=== Begin Enclosure ===

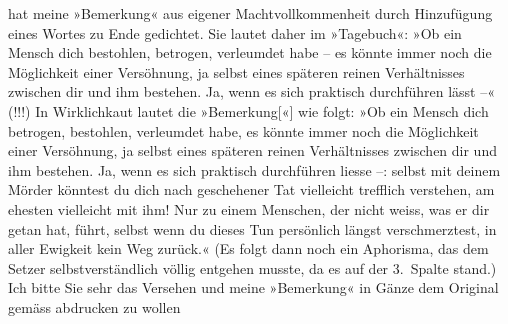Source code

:\begin{ledgroupsized}[t]{13cm}
                    hat meine »Bemerkung« aus eigener Machtvollkommenheit durch Hinzufügung eines
                    Wortes zu Ende gedichtet. Sie lautet daher im »Tagebuch«: »Ob ein Mensch dich bestohlen, betrogen, verleumdet habe –
                    es könnte immer noch die Möglichkeit einer Versöhnung, ja selbst eines späteren
                    reinen Verhältnisses zwischen dir und ihm bestehen. Ja, wenn es sich praktisch
                    durchführen lässt –« (!!!)\pend
           \pstart
           In Wirklichkaut lautet die »Bemerkung{[}«{]} wie folgt:\pend
           \pstart
           »Ob ein Mensch dich betrogen, bestohlen, 
                    verleumdet habe, es könnte immer noch die Möglichkeit einer Versöhnung, ja
                    selbst eines späteren reinen Verhältnisses zwischen dir und ihm bestehen. Ja,
                    wenn es sich praktisch durchführen liesse –:
                    selbst mit deinem Mörder könntest du dich nach geschehener Tat vielleicht
                    trefflich verstehen, am ehesten vielleicht mit ihm! Nur {\pb}zu einem Menschen, der nicht weiss, was er dir
                    getan hat, führt, selbst wenn du dieses Tun persönlich längst verschmerztest, in
                    aller Ewigkeit kein Weg zurück.«\pend
           \pstart
           (Es folgt dann noch ein Aphorisma, das dem Setzer selbstverständlich völlig
                    entgehen musste, da es auf der 3. Spalte stand.)\pend
           \pstart
           Ich bitte Sie sehr das Versehen \label{K_L02476_1v}\label{K_L02476_1h} und meine
                        »Bemerkung« in Gänze dem Original gemäss
                    abdrucken zu wollen\pend
           \pstart

\end{ledgroupsized}
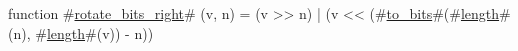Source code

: function #\hyperref[sailRISCVzrotatezybitszyright]{rotate\_bits\_right}# (v, n) =
    (v >> n) | (v << (#\hyperref[sailRISCVztozybits]{to\_bits}#(#\hyperref[sailRISCVzlength]{length}#(n), #\hyperref[sailRISCVzlength]{length}#(v)) - n))
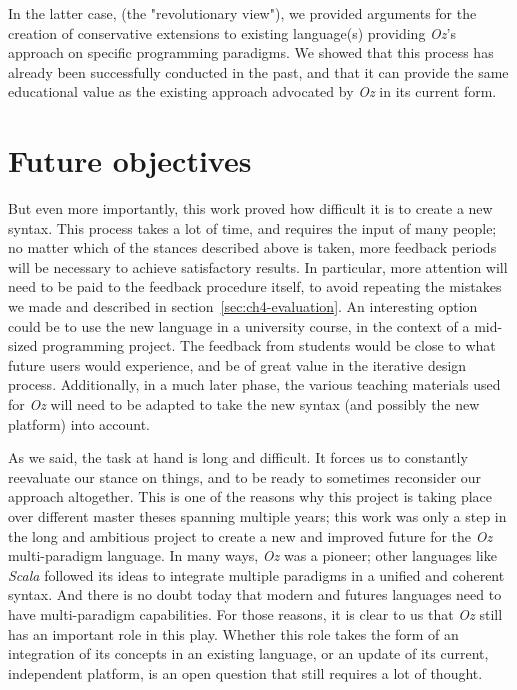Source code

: In the latter case, (the "revolutionary view"), we provided arguments for the creation of conservative extensions to existing language(s) providing \textit{Oz}'s approach on specific programming paradigms.
We showed that this process has already been successfully conducted in the past, and that it can provide the same educational value as the existing approach advocated by \textit{Oz} in its current form.

\section{Future objectives}\label{sec:ch5-future-objectives}
But even more importantly, this work proved how difficult it is to create a new syntax.
This process takes a lot of time, and requires the input of many people;
no matter which of the stances described above is taken, more feedback periods will be necessary to achieve satisfactory results.
In particular, more attention will need to be paid to the feedback procedure itself, to avoid repeating the mistakes we made and described in section~\ref{sec:ch4-evaluation}.
An interesting option could be to use the new language in a university course, in the context of a mid-sized programming project.
The feedback from students would be close to what future users would experience, and be of great value in the iterative design process.
Additionally, in a much later phase, the various teaching materials used for \textit{Oz} will need to be adapted to take the new syntax (and possibly the new platform) into account.\newline

As we said, the task at hand is long and difficult.
It forces us to constantly reevaluate our stance on things, and to be ready to sometimes reconsider our approach altogether.
This is one of the reasons why this project is taking place over different master theses spanning multiple years;
this work was only a step in the long and ambitious project to create a new and improved future for the \textit{Oz} multi-paradigm language.
In many ways, \textit{Oz} was a pioneer;
other languages like \textit{Scala} followed its ideas to integrate multiple paradigms in a unified and coherent syntax.
And there is no doubt today that modern and futures languages need to have multi-paradigm capabilities.
For those reasons, it is clear to us that \textit{Oz} still has an important role in this play.
Whether this role takes the form of an integration of its concepts in an existing language, or an update of its current, independent platform, is an open question that still requires a lot of thought.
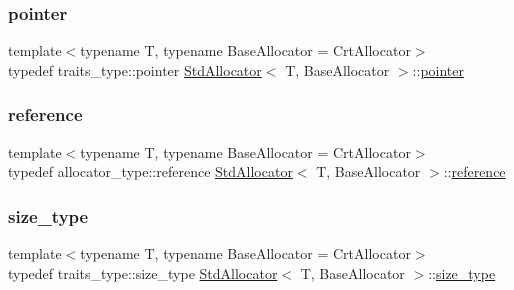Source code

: \mbox{\label{classStdAllocator_a0c970fb2525af736640f0ac3a29d45c5}} 
\subsubsection{\texorpdfstring{pointer}{pointer}}
{\footnotesize\ttfamily template$<$typename T, typename Base\+Allocator = Crt\+Allocator$>$ \\
typedef traits\+\_\+type\+::pointer \hyperlink{classStdAllocator}{Std\+Allocator}$<$ T, Base\+Allocator $>$\+::\hyperlink{classStdAllocator_a0c970fb2525af736640f0ac3a29d45c5}{pointer}}

\mbox{\label{classStdAllocator_a108581b842584639473a6d3fdd135598}} 
\subsubsection{\texorpdfstring{reference}{reference}}
{\footnotesize\ttfamily template$<$typename T, typename Base\+Allocator = Crt\+Allocator$>$ \\
typedef allocator\+\_\+type\+::reference \hyperlink{classStdAllocator}{Std\+Allocator}$<$ T, Base\+Allocator $>$\+::\hyperlink{classStdAllocator_a108581b842584639473a6d3fdd135598}{reference}}

\mbox{\label{classStdAllocator_af0b177dc293fe5b985ba9e27de23b2c1}} 
\subsubsection{\texorpdfstring{size\+\_\+type}{size\_type}}
{\footnotesize\ttfamily template$<$typename T, typename Base\+Allocator = Crt\+Allocator$>$ \\
typedef traits\+\_\+type\+::size\+\_\+type \hyperlink{classStdAllocator}{Std\+Allocator}$<$ T, Base\+Allocator $>$\+::\hyperlink{classStdAllocator_af0b177dc293fe5b985ba9e27de23b2c1}{size\+\_\+type}}

\mbox{\label{classStdAllocator_a5cc8d5905b0333753db9d7437aeadfc0}} 
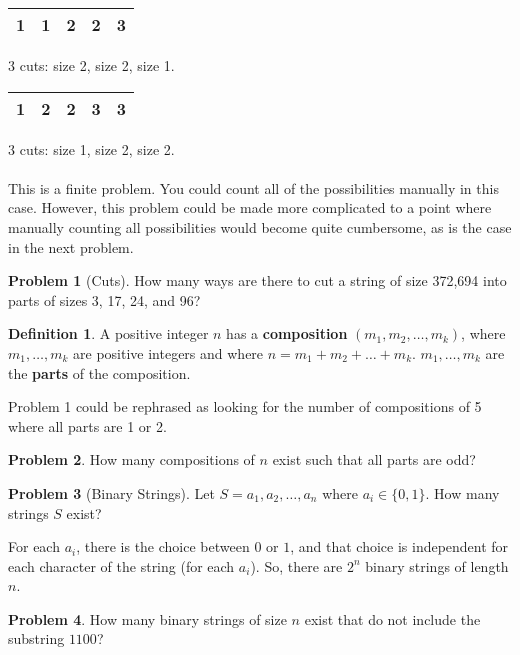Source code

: \documentclass[]{article}
\theoremstyle{definition}
\newtheorem{problem}{Problem}[section]
\newtheorem{defn}{Definition}[section]
\begin{document}
			\begin{tabular}{|c|c|c|c|c|}
				\hline
				1 & 1 & 2 & 2 & 3 \\
				\hline
			\end{tabular}
			3 cuts: size 2, size 2, size 1.
		
			\begin{tabular}{|c|c|c|c|c|}
				\hline
				1 & 2 & 2 & 3 & 3 \\
				\hline
			\end{tabular}
			3 cuts: size 1, size 2, size 2.
			\\ \\
			This is a finite problem. You could count all of the possibilities manually in this case. However, this problem could be made more complicated to a point where manually counting all possibilities would become quite cumbersome, as is the case in the next problem.
		
			\begin{problem}[Cuts]
				How many ways are there to cut a string of size 372,694 into parts of sizes 3, 17, 24, and 96?
			\end{problem}
		
			\begin{defn}
				A positive integer $n$ has a \textbf{composition} $(m_1, m_2, \ldots, m_k)$, where $m_1, \ldots, m_k$ are positive integers and where $n = m_1 + m_2 + \ldots + m_k$. $m_1, \ldots, m_k$ are the \textbf{parts} of the composition.
			\end{defn}
		
			Problem 1 could be rephrased as looking for the number of compositions of 5 where all parts are 1 or 2.
		
			\begin{problem}
				How many compositions of $n$ exist such that all parts are odd?
			\end{problem}
		
			\begin{problem}[Binary Strings]
				Let $S = a_1, a_2, \ldots, a_n$ where $a_i \in \{0, 1\}$. How many strings $S$ exist?
			\end{problem}
		
			For each $a_i$, there is the choice between $0$ or $1$, and that choice is independent for each character of the string (for each $a_i$). So, there are $2^n$ binary strings of length $n$.
		
			\begin{problem}
				How many binary strings of size $n$ exist that do not include the substring $1100$?
			\end{problem}
		
\end{document}
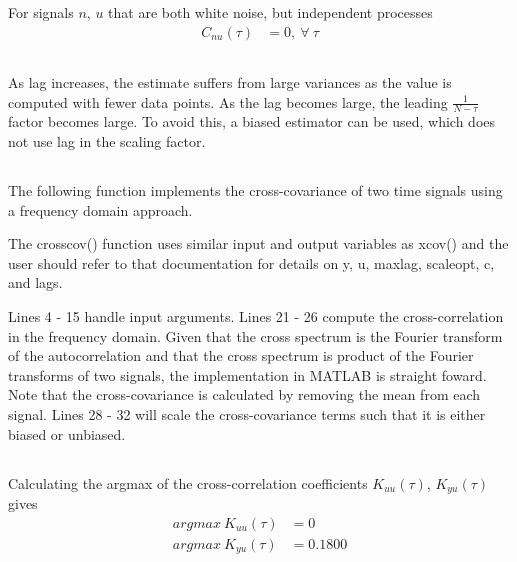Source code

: \documentclass[times,12pt,reqno]{amsart}
\begin{document}
For signals $n$, $u$ that are both white noise, but independent processes
\begin{align*}
    C_{nu}(\tau) &= 0, \: \forall \: \tau
\end{align*}

\subsection{}
As lag increases, the estimate suffers from large variances as the value
is computed with fewer data points. As the lag becomes large, the leading
$\frac{1}{N - \tau}$ factor becomes large. To avoid this, a biased estimator
can be used, which does not use lag in the scaling factor.

\newpage
\subsection{}

The following function implements the cross-covariance of two time signals
using a frequency domain approach.

\lstset{caption=Cross-Covariance Function}


The crosscov() function uses similar input and output variables as xcov() and
the user should refer to that documentation for details on y, u, maxlag,
scaleopt, c, and lags.

Lines 4 - 15 handle input arguments. Lines 21 - 26 compute the
cross-correlation in the frequency domain. Given that the cross spectrum is the
Fourier transform of the autocorrelation and that the cross spectrum is product
of the Fourier transforms of two signals, the implementation in MATLAB is
straight foward. Note that the cross-covariance is calculated by removing the
mean from each signal. Lines 28 - 32 will scale the cross-covariance terms such
that it is either biased or unbiased.

\subsection{}
Calculating the argmax of the cross-correlation coefficients $K_{uu}(\tau)$,
$K_{yu}(\tau)$ gives
\begin{align*}
    argmax \: K_{uu}(\tau) &= 0 \\
    argmax \: K_{yu}(\tau) &= 0.1800
\end{align*}

\end{document}
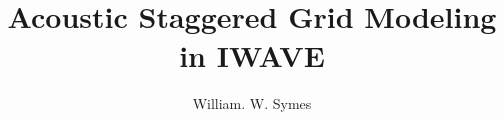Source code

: 
\title{Acoustic Staggered Grid Modeling in IWAVE}
\author{William. W. Symes} 
\address{The Rice Inversion Project \\
Department of Computational and Applied Mathematics \\
Rice University \\
Houston TX 77251-1892 USA \\
email {\tt symes@caam.rice.edu}.}

\maketitle



%

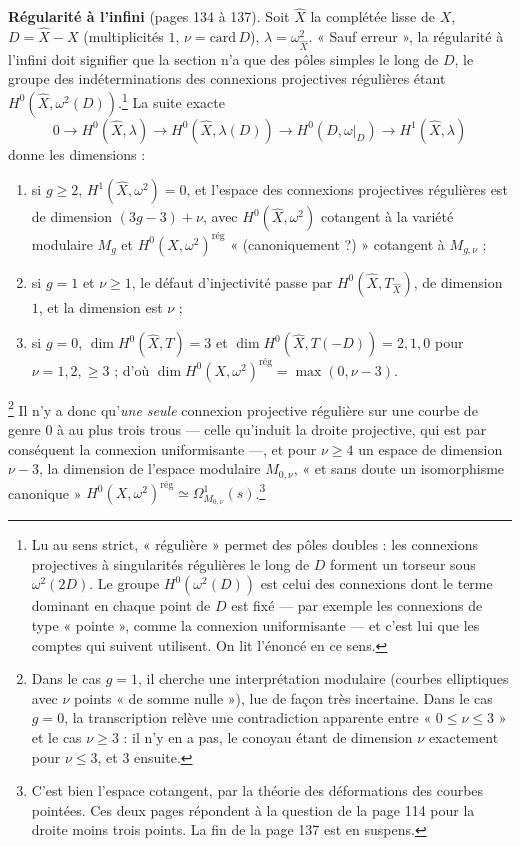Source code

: \documentclass[11pt,a4paper]{article}
\begin{document}
\textbf{Régularité à l'infini} (pages 134 à 137). Soit $\hat X$ la complétée
lisse de $X$, $D = \hat X - X$ (multiplicités $1$, $\nu = \mathrm{card}\,D$),
$\lambda = \omega^2_{\hat X}$. « Sauf erreur », la régularité à l'infini doit
signifier que la section n'a que des pôles simples le long de $D$, le groupe
des indéterminations des connexions projectives régulières étant
$H^0(\hat X, \omega^2(D))$.\footnote{Lu au sens strict, « régulière » permet
des pôles doubles : les connexions projectives à singularités régulières le
long de $D$ forment un torseur sous $\omega^2(2D)$. Le groupe
$H^0(\omega^2(D))$ est celui des connexions dont le terme dominant en chaque
point de $D$ est fixé — par exemple les connexions de type « pointe »,
comme la connexion uniformisante — et c'est lui que les comptes qui suivent
utilisent. On lit l'énoncé en ce sens.} La suite exacte
\[
  0 \to H^0(\hat X, \lambda) \to H^0(\hat X, \lambda(D)) \to
  H^0(D, \omega|_D) \to H^1(\hat X, \lambda)
\]
donne les dimensions :
\begin{enumerate}
  \item[(a)] si $g \geq 2$, $H^1(\hat X, \omega^2) = 0$, et l'espace des
  connexions projectives régulières est de dimension $(3g-3) + \nu$, avec
  $H^0(\hat X, \omega^2)$ cotangent à la variété modulaire $M_g$ et
  $H^0(X, \omega^2)^{\text{rég}}$ « (canoniquement ?) » cotangent à
  $M_{g,\nu}$ ;
  \item[(b)] si $g = 1$ et $\nu \geq 1$, le défaut d'injectivité passe par
  $H^0(\hat X, T_{\hat X})$, de dimension $1$, et la dimension est $\nu$ ;
  \item[(c)] si $g = 0$, $\dim H^0(\hat X, T) = 3$ et $\dim H^0(\hat X,
  T(-D)) = 2, 1, 0$ pour $\nu = 1, 2, \geq 3$ ; d'où
  $\dim H^0(X, \omega^2)^{\text{rég}} = \max(0, \nu - 3)$.
\end{enumerate}
\footnote{Dans le cas $g = 1$, il cherche une interprétation modulaire
(courbes elliptiques avec $\nu$ points « de somme nulle »), lue de façon très
incertaine. Dans le cas $g = 0$, la transcription relève une contradiction
apparente entre « $0 \leq \nu \leq 3$ » et le cas $\nu \geq 3$ : il n'y en a
pas, le conoyau étant de dimension $\nu$ exactement pour $\nu \leq 3$, et $3$
ensuite.}
Il n'y a donc qu'\emph{une seule} connexion projective régulière sur une
courbe de genre $0$ à au plus trois trous — celle qu'induit la droite
projective, qui est par conséquent la connexion uniformisante —, et pour
$\nu \geq 4$ un espace de dimension $\nu - 3$, la dimension de l'espace
modulaire $M_{0,\nu}$, « et sans doute un isomorphisme canonique »
$H^0(X, \omega^2)^{\text{rég}} \simeq \Omega^1_{M_{0,\nu}}(s)$.\footnote{C'est
bien l'espace cotangent, par la théorie des déformations des courbes
pointées. Ces deux pages répondent à la question de la page 114 pour la
droite moins trois points. La fin de la page 137 est en suspens.}
\end{document}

=== End Enclosure ===

- Task directions: With no other words, report how many lines in the entries hold the string "need".

- Final answer: 3